Suppliers must ensure that cranes are in good condition and comply with the OHSA and regulations.

In addition to the above general duties, workplace parties at a construction project must ensure a lifting hook block:

  • is maintained in a condition that does not endanger a worker and used in accordance with the manufacturer’s operating manual
    • this includes following manufacturer’s instructions for conducting periodic inspections and testing critical components of equipment
  • is inspected by a competent worker for hazards and that it can handle rated capacities
    • inspections must be performed before the crane is first used at the workplace and thereafter at least once a year or more frequently as recommended by the manufacturer
  • is not used:  
    • while it is defective or hazardous
    • when the weather or other conditions are such that its use is likely to endanger a worker
    • while it is being repaired or serviced, unless the repair or servicing requires that it be operated

A hoisting hook must have its load rating legibly cast or stamped on it in a location where the person using it can readily see it.

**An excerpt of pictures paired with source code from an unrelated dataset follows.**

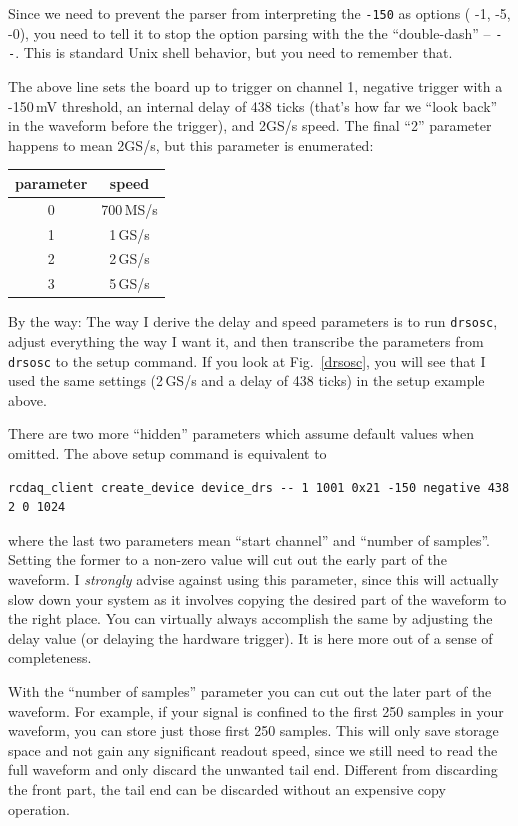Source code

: \documentclass{article}[11pt]
\begin{document}
Since we need to prevent the parser from interpreting the \verb|-150|
as options ( -1, -5, -0), you need to tell it to stop the option
parsing with the the ``double-dash'' -- \verb|--|. This is standard
Unix shell behavior, but you need to remember that.

The above line sets the board up to trigger on channel 1, negative trigger
with a -150\,mV threshold, an internal delay of 438 ticks (that's how
far we ``look back'' in the waveform before the trigger), and 2GS/s
speed. The final ``2'' parameter happens to mean 2GS/s, but this
parameter is enumerated:

\begin{center}
\begin{tabular}{|c|c|}
\hline
parameter & speed \\
\hline
\hline
    0 & 700\,MS/s  \\ \hline
    1 & 1\,GS/s   \\ \hline
    2 & 2\,GS/s   \\ \hline
    3 & 5\,GS/s   \\ \hline
\end{tabular}
\end{center}

By the way: The way I derive the delay and speed parameters is to run
\verb|drsosc|, adjust everything the way I want it, and then
transcribe the parameters from \verb|drsosc| to the setup command. If
you look at Fig.~\ref{drsosc}, you will see that I used the same
settings (2\,GS/s and a delay of 438 ticks) in the setup example
above.

There are two more ``hidden'' parameters which assume default values
when omitted.  The above setup command is equivalent to

\begin{verbatim}
rcdaq_client create_device device_drs -- 1 1001 0x21 -150 negative 438 2 0 1024
\end{verbatim}

where the last two parameters mean ``start channel'' and ``number of
samples''. Setting the former to a non-zero value will cut out the
early part of the waveform. I \emph{strongly} advise against using
this parameter, since this will actually slow down your system as it
involves copying the desired part of the waveform to the right place.
You can virtually always accomplish the same by adjusting the delay
value (or delaying the hardware trigger). It is here more
out of a sense of completeness.

With the ``number of samples'' parameter you can cut out the later
part of the waveform. For example, if your signal is confined to the
first 250 samples in your waveform, you can store just those first 250
samples. This will only save storage space and not gain any
significant readout speed, since we still need to read the full
waveform and only discard the unwanted tail end. Different from
discarding the front part, the tail end can be discarded without an
expensive copy operation.
\end{document}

A hook block must have its load rating and weight legibly cast or stamped on it in a conspicuous location.

Every replacement part for a crane must have at least the same safety factor as the part it is replacing.

For more information, please see O. Reg. 213/91 – Construction Projects, sections 93–95, 158–159, and 173–174.

In addition, there are specific requirements set out in other regulations under the OHSA that must be complied with at certain workplaces, for example:

Regulation 851 – Industrial Establishments, section 51

Regulation 854 – Mines and Mining Plants, sections 192, 195 and 201


Inspect the hook block assembly

Follow crane and/or hook block manufacturer’s recommendations to inspect and maintain the hook block assembly to ensure critical components are in good condition.

In general, the inspection should include the following steps:

  1. Remove the hook from the hook block assembly and clean the threads on the hook and the nut.
  2. Examine the threads for cracks using magnetic particle or dye penetrant test methods. If a crack is found remove the hook from service until inspected by a competent person.
  3. Examine the threads for wear, damage, and corrosion. If the threads are damaged, deformed or corroded, remove the hook from service. Refer to criteria specified by the manufacturer or hook inspection and removal criteria found in applicable standards.
  4. Examine the hook for damage and wear as per criteria specified by the manufacturer or hook inspection and removal criteria found in applicable standards.
  5. Check that the nut retaining pin, set screw, or key prevents relative movement between the hook and the nut.
  6. Examine the hook pivot and the axial and cross pin bearings. Look for wear, and ensure the pivot and bearings provide a freely rotating support for the hook.
  7. Examine the block bearing plate for cracks, wear, or other damage. Damage affecting its safe use must be repaired before returning the block to service.
  8. Before reassembling the hook block, grease the bearings as required and coat the clean threads on the hook and nut with the manufacturer’s recommended thread sealant to provide corrosion resistance.
  9. When reassembling, check that the length of threads engaged between the hook and the nut is at least equal to the hook thread diameter.
  10. Check that the nut retaining pin, set screw, or key that prevents the nut from backing off the hook is properly in place and secure.
Illustration of load hook assembly components described in the steps above.
An example of a load hook assembly. The components may vary with the make and model of the hook block.footnote 1

Review industry standards

Workplaces may also want to refer to the following industry standards to assist in compliance with the requirements under the OHSA:

CSA Z150-16 Safety code on mobile cranes:
5.3 Inspection
5.3.5 Annual inspection,
Clauses and



ASME B30.10-2019 Hooks - Safety Standard for Cableways, Cranes, Derricks, Hoists, Hooks, Jacks, and Slings
Section Removal Criteria



This resource does not replace the Occupational Health and Safety Act (OHSA) and its regulations and should not be used as or considered legal advice. Health and safety inspectors apply the law based on the facts in the workplace.